-- Opening Marker --
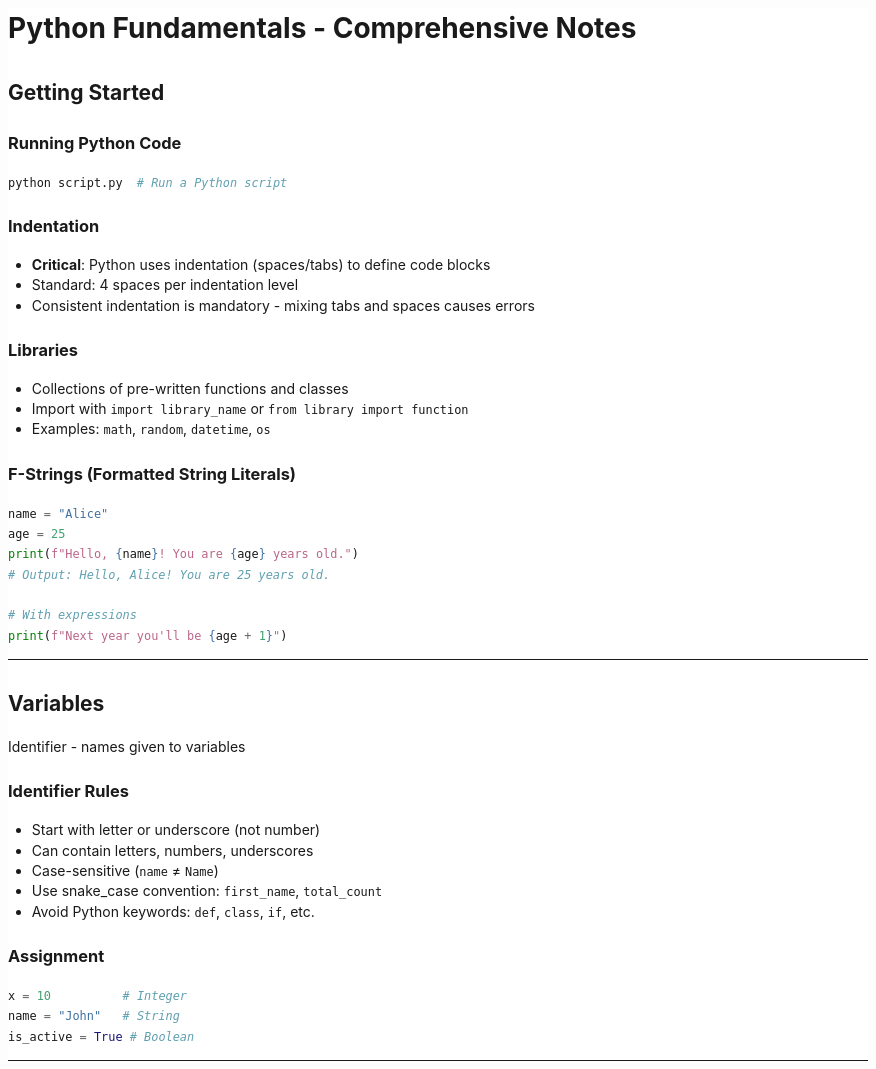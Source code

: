 # Python Fundamentals - Comprehensive Notes

## Getting Started

### Running Python Code
```bash
python script.py  # Run a Python script
```

### Indentation
- **Critical**: Python uses indentation (spaces/tabs) to define code blocks
- Standard: 4 spaces per indentation level
- Consistent indentation is mandatory - mixing tabs and spaces causes errors

### Libraries
- Collections of pre-written functions and classes
- Import with `import library_name` or `from library import function`
- Examples: `math`, `random`, `datetime`, `os`

### F-Strings (Formatted String Literals)
```python
name = "Alice"
age = 25
print(f"Hello, {name}! You are {age} years old.")
# Output: Hello, Alice! You are 25 years old.

# With expressions
print(f"Next year you'll be {age + 1}")
```

---

## Variables
Identifier - names given to variables

### Identifier Rules
- Start with letter or underscore (not number)
- Can contain letters, numbers, underscores
- Case-sensitive (`name` ≠ `Name`)
- Use snake_case convention: `first_name`, `total_count`
- Avoid Python keywords: `def`, `class`, `if`, etc.

### Assignment
```python
x = 10          # Integer
name = "John"   # String
is_active = True # Boolean
```

---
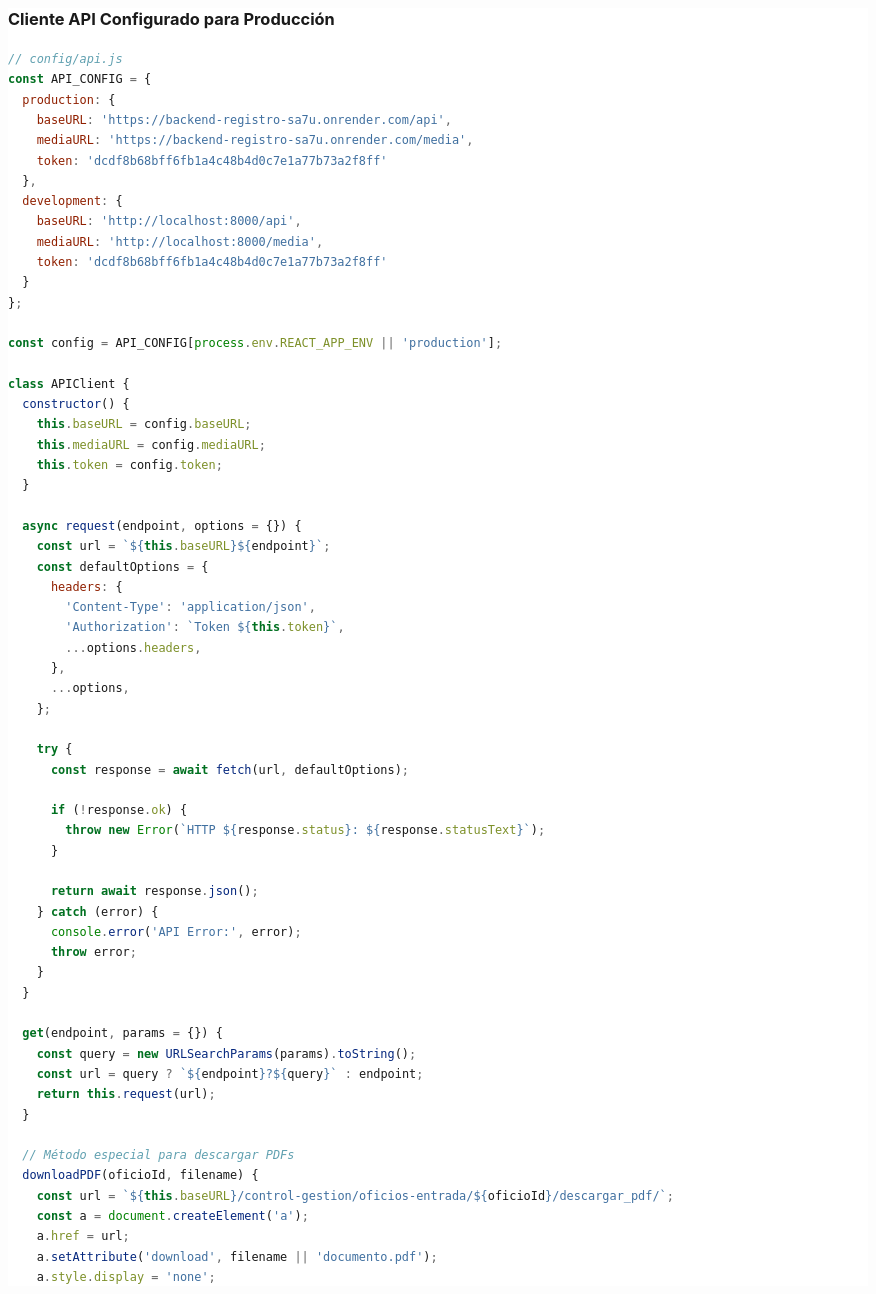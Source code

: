 ### **Cliente API Configurado para Producción**
```javascript
// config/api.js
const API_CONFIG = {
  production: {
    baseURL: 'https://backend-registro-sa7u.onrender.com/api',
    mediaURL: 'https://backend-registro-sa7u.onrender.com/media',
    token: 'dcdf8b68bff6fb1a4c48b4d0c7e1a77b73a2f8ff'
  },
  development: {
    baseURL: 'http://localhost:8000/api',
    mediaURL: 'http://localhost:8000/media',
    token: 'dcdf8b68bff6fb1a4c48b4d0c7e1a77b73a2f8ff'
  }
};

const config = API_CONFIG[process.env.REACT_APP_ENV || 'production'];

class APIClient {
  constructor() {
    this.baseURL = config.baseURL;
    this.mediaURL = config.mediaURL;
    this.token = config.token;
  }

  async request(endpoint, options = {}) {
    const url = `${this.baseURL}${endpoint}`;
    const defaultOptions = {
      headers: {
        'Content-Type': 'application/json',
        'Authorization': `Token ${this.token}`,
        ...options.headers,
      },
      ...options,
    };

    try {
      const response = await fetch(url, defaultOptions);
      
      if (!response.ok) {
        throw new Error(`HTTP ${response.status}: ${response.statusText}`);
      }
      
      return await response.json();
    } catch (error) {
      console.error('API Error:', error);
      throw error;
    }
  }

  get(endpoint, params = {}) {
    const query = new URLSearchParams(params).toString();
    const url = query ? `${endpoint}?${query}` : endpoint;
    return this.request(url);
  }

  // Método especial para descargar PDFs
  downloadPDF(oficioId, filename) {
    const url = `${this.baseURL}/control-gestion/oficios-entrada/${oficioId}/descargar_pdf/`;
    const a = document.createElement('a');
    a.href = url;
    a.setAttribute('download', filename || 'documento.pdf');
    a.style.display = 'none';
```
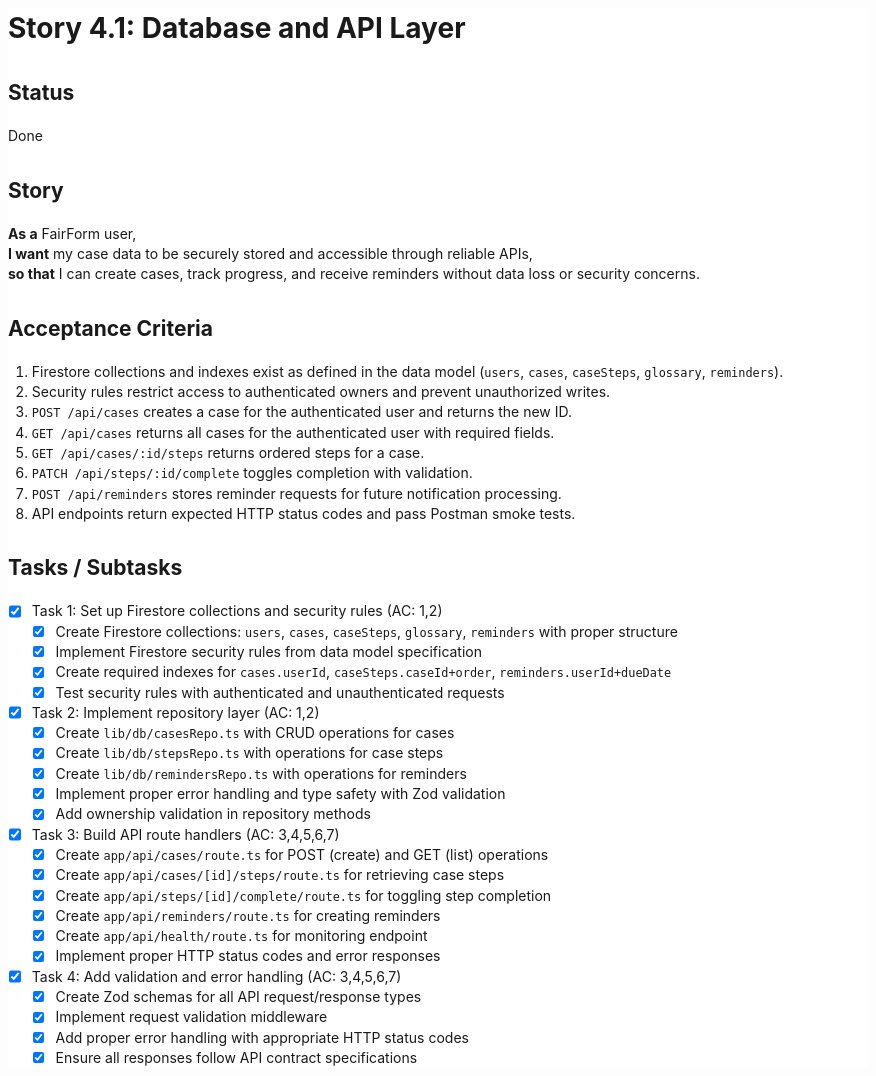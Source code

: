 # Story 4.1: Database and API Layer

## Status
Done

## Story
**As a** FairForm user,  
**I want** my case data to be securely stored and accessible through reliable APIs,  
**so that** I can create cases, track progress, and receive reminders without data loss or security concerns.

## Acceptance Criteria

1. Firestore collections and indexes exist as defined in the data model (`users`, `cases`, `caseSteps`, `glossary`, `reminders`).
2. Security rules restrict access to authenticated owners and prevent unauthorized writes.
3. `POST /api/cases` creates a case for the authenticated user and returns the new ID.
4. `GET /api/cases` returns all cases for the authenticated user with required fields.
5. `GET /api/cases/:id/steps` returns ordered steps for a case.
6. `PATCH /api/steps/:id/complete` toggles completion with validation.
7. `POST /api/reminders` stores reminder requests for future notification processing.
8. API endpoints return expected HTTP status codes and pass Postman smoke tests.

## Tasks / Subtasks

- [x] Task 1: Set up Firestore collections and security rules (AC: 1,2)
  - [x] Create Firestore collections: `users`, `cases`, `caseSteps`, `glossary`, `reminders` with proper structure
  - [x] Implement Firestore security rules from data model specification
  - [x] Create required indexes for `cases.userId`, `caseSteps.caseId+order`, `reminders.userId+dueDate`
  - [x] Test security rules with authenticated and unauthenticated requests

- [x] Task 2: Implement repository layer (AC: 1,2)
  - [x] Create `lib/db/casesRepo.ts` with CRUD operations for cases
  - [x] Create `lib/db/stepsRepo.ts` with operations for case steps
  - [x] Create `lib/db/remindersRepo.ts` with operations for reminders
  - [x] Implement proper error handling and type safety with Zod validation
  - [x] Add ownership validation in repository methods

- [x] Task 3: Build API route handlers (AC: 3,4,5,6,7)
  - [x] Create `app/api/cases/route.ts` for POST (create) and GET (list) operations
  - [x] Create `app/api/cases/[id]/steps/route.ts` for retrieving case steps
  - [x] Create `app/api/steps/[id]/complete/route.ts` for toggling step completion
  - [x] Create `app/api/reminders/route.ts` for creating reminders
  - [x] Create `app/api/health/route.ts` for monitoring endpoint
  - [x] Implement proper HTTP status codes and error responses

- [x] Task 4: Add validation and error handling (AC: 3,4,5,6,7)
  - [x] Create Zod schemas for all API request/response types
  - [x] Implement request validation middleware
  - [x] Add proper error handling with appropriate HTTP status codes
  - [x] Ensure all responses follow API contract specifications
-- Closing Marker --
WORK ITEM>
Look above for the line holding "## Acceptance Criteria". Print it and every line after it, exactly, through the line holding "the new ID.".

TASK OUTPUT>
## Acceptance Criteria

1. Firestore collections and indexes exist as defined in the data model (`users`, `cases`, `caseSteps`, `glossary`, `reminders`).
2. Security rules restrict access to authenticated owners and prevent unauthorized writes.
3. `POST /api/cases` creates a case for the authenticated user and returns the new ID.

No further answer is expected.